Configure Elasticsearch 8 Cross-Cluster Replication

Set up cross-cluster replication between Elasticsearch 8 clusters to ensure data resilience and business continuity. This advanced configuration creates automatic data synchronization across geographically distributed clusters for disaster recovery scenarios.

Prerequisites

Two Elasticsearch 8.x clusters with platinum/enterprise license
Network connectivity between clusters on ports 9200 and 9300
SSL certificates configured on both clusters
Administrative access to both clusters

What this solves

Cross-cluster replication (CCR) in Elasticsearch 8 creates real-time data synchronization between clusters in different locations, ensuring your data survives datacenter failures, network partitions, or regional disasters.
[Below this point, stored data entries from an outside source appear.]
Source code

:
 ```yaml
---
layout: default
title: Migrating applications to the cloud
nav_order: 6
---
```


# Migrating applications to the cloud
This setup maintains read-only replicas of critical indices that can be promoted during emergencies.

Prerequisites and cluster preparation

Verify cluster requirements

Both source and destination clusters need Elasticsearch 8.x with the same major version and a platinum or enterprise license.

curl -X GET "localhost:9200/_cluster/health?pretty"
curl -X GET "localhost:9200/_xpack/license"
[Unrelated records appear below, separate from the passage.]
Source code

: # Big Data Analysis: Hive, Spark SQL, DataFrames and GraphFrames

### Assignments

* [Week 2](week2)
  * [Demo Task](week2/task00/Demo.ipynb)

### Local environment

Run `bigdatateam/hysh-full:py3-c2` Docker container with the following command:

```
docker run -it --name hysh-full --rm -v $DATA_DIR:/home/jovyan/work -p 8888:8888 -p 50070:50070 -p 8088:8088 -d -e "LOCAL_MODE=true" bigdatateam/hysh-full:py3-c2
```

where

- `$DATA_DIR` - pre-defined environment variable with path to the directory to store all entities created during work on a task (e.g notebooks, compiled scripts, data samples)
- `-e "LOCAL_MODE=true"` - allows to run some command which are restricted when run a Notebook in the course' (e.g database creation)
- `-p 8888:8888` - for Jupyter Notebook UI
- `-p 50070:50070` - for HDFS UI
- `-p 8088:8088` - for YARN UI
Configure cluster names and network settings

Each cluster needs a unique name and network configuration that allows inter-cluster communication.

cluster.name: primary-cluster
node.name: primary-node-1
network.host: 0.0.0.0
http.port: 9200
transport.port: 9300

Enable security features
xpack.security.enabled: true
xpack.security.transport.ssl.enabled: true
xpack.security.transport.ssl.verification_mode: certificate
xpack.security.transport.ssl.client_authentication: required
xpack.security.transport.ssl.keystore.path: certs/elastic-certificates.p12
xpack.security.transport.ssl.truststore.path: certs/elastic-certificates.p12

HTTP SSL configuration
xpack.security.http.ssl.enabled: true
xpack.security.http.ssl.keystore.path: certs/elastic-certificates.p12

Generate SSL certificates for secure communication

Create certificates that both clusters will use for secure inter-cluster communication.

sudo /usr/share/elasticsearch/bin/elasticsearch-certutil ca --out /etc/elasticsearch/certs/elastic-stack-ca.p12 --pass ""
sudo /usr/share/elasticsearch/bin/elasticsearch-certutil cert --ca /etc/elasticsearch/certs/elastic-stack-ca.p12 --ca-pass "" --out /etc/elasticsearch/certs/elastic-certificates.p12 --pass ""
sudo chown elasticsearch:elasticsearch /etc/elasticsearch/certs/*.p12
sudo chmod 640 /etc/elasticsearch/certs/*.p12

Configure remote cluster connections

Set up the destination cluster to recognize the source cluster as a remote cluster for replication.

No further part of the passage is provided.